## THE DATA:
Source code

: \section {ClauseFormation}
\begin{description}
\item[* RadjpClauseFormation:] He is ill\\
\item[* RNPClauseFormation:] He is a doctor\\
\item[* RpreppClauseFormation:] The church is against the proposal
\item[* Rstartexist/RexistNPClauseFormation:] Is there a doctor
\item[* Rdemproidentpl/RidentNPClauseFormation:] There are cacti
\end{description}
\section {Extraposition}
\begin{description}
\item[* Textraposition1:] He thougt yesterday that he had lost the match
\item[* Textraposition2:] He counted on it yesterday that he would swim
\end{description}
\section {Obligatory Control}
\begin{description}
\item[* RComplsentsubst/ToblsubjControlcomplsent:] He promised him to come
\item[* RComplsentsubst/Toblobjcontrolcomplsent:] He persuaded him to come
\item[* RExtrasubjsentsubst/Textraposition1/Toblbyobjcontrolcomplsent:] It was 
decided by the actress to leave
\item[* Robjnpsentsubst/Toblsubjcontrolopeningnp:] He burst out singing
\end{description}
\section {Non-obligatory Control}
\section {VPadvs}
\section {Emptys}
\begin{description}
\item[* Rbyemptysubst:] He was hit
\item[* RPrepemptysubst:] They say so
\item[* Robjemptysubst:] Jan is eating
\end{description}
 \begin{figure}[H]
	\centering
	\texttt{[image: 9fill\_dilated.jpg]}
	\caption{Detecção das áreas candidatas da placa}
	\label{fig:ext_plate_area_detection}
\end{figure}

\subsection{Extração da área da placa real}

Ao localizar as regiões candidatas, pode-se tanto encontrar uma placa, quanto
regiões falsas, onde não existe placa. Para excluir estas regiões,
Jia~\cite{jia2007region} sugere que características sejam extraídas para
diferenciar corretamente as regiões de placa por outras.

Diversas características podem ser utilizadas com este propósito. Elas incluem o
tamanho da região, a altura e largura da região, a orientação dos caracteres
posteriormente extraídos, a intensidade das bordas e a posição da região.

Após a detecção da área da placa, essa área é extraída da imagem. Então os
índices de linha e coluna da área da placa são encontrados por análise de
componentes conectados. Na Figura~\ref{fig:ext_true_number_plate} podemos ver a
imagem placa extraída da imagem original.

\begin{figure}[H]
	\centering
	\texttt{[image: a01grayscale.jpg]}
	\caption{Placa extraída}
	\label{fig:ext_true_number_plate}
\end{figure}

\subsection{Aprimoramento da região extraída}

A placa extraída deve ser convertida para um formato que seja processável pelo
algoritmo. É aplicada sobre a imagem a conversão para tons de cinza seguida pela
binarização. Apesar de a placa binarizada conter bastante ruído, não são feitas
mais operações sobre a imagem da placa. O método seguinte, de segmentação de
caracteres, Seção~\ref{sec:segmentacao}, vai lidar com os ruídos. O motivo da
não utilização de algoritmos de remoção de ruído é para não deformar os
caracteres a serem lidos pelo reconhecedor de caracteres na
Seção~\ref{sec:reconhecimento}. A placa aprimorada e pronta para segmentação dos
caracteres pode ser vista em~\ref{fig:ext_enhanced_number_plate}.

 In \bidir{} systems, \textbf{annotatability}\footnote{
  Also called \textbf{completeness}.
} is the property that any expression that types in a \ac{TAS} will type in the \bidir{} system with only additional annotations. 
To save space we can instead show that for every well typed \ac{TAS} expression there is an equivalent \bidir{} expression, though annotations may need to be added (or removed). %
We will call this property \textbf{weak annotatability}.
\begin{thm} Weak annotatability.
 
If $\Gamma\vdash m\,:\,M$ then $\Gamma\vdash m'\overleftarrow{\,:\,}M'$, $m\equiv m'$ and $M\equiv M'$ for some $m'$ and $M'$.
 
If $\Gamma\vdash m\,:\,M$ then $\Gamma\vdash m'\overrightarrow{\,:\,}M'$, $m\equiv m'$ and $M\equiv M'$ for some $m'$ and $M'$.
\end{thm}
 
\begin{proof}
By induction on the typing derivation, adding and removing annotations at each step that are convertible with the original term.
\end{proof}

## TASK ITEM:
Please reproduce the lines from the line with "decided by the actress to leave" to the line with "algoritmo. É aplicada", both ends included, exactly as they appear above.

## YOUR SOLUTION:
decided by the actress to leave
\item[* Robjnpsentsubst/Toblsubjcontrolopeningnp:] He burst out singing
\end{description}
\section {Non-obligatory Control}
\section {VPadvs}
\section {Emptys}
\begin{description}
\item[* Rbyemptysubst:] He was hit
\item[* RPrepemptysubst:] They say so
\item[* Robjemptysubst:] Jan is eating
\end{description}
 \begin{figure}[H]
	\centering
	\texttt{[image: 9fill\_dilated.jpg]}
	\caption{Detecção das áreas candidatas da placa}
	\label{fig:ext_plate_area_detection}
\end{figure}

\subsection{Extração da área da placa real}

Ao localizar as regiões candidatas, pode-se tanto encontrar uma placa, quanto
regiões falsas, onde não existe placa. Para excluir estas regiões,
Jia~\cite{jia2007region} sugere que características sejam extraídas para
diferenciar corretamente as regiões de placa por outras.

Diversas características podem ser utilizadas com este propósito. Elas incluem o
tamanho da região, a altura e largura da região, a orientação dos caracteres
posteriormente extraídos, a intensidade das bordas e a posição da região.

Após a detecção da área da placa, essa área é extraída da imagem. Então os
índices de linha e coluna da área da placa são encontrados por análise de
componentes conectados. Na Figura~\ref{fig:ext_true_number_plate} podemos ver a
imagem placa extraída da imagem original.

\begin{figure}[H]
	\centering
	\texttt{[image: a01grayscale.jpg]}
	\caption{Placa extraída}
	\label{fig:ext_true_number_plate}
\end{figure}

\subsection{Aprimoramento da região extraída}

A placa extraída deve ser convertida para um formato que seja processável pelo
algoritmo. É aplicada sobre a imagem a conversão para tons de cinza seguida pela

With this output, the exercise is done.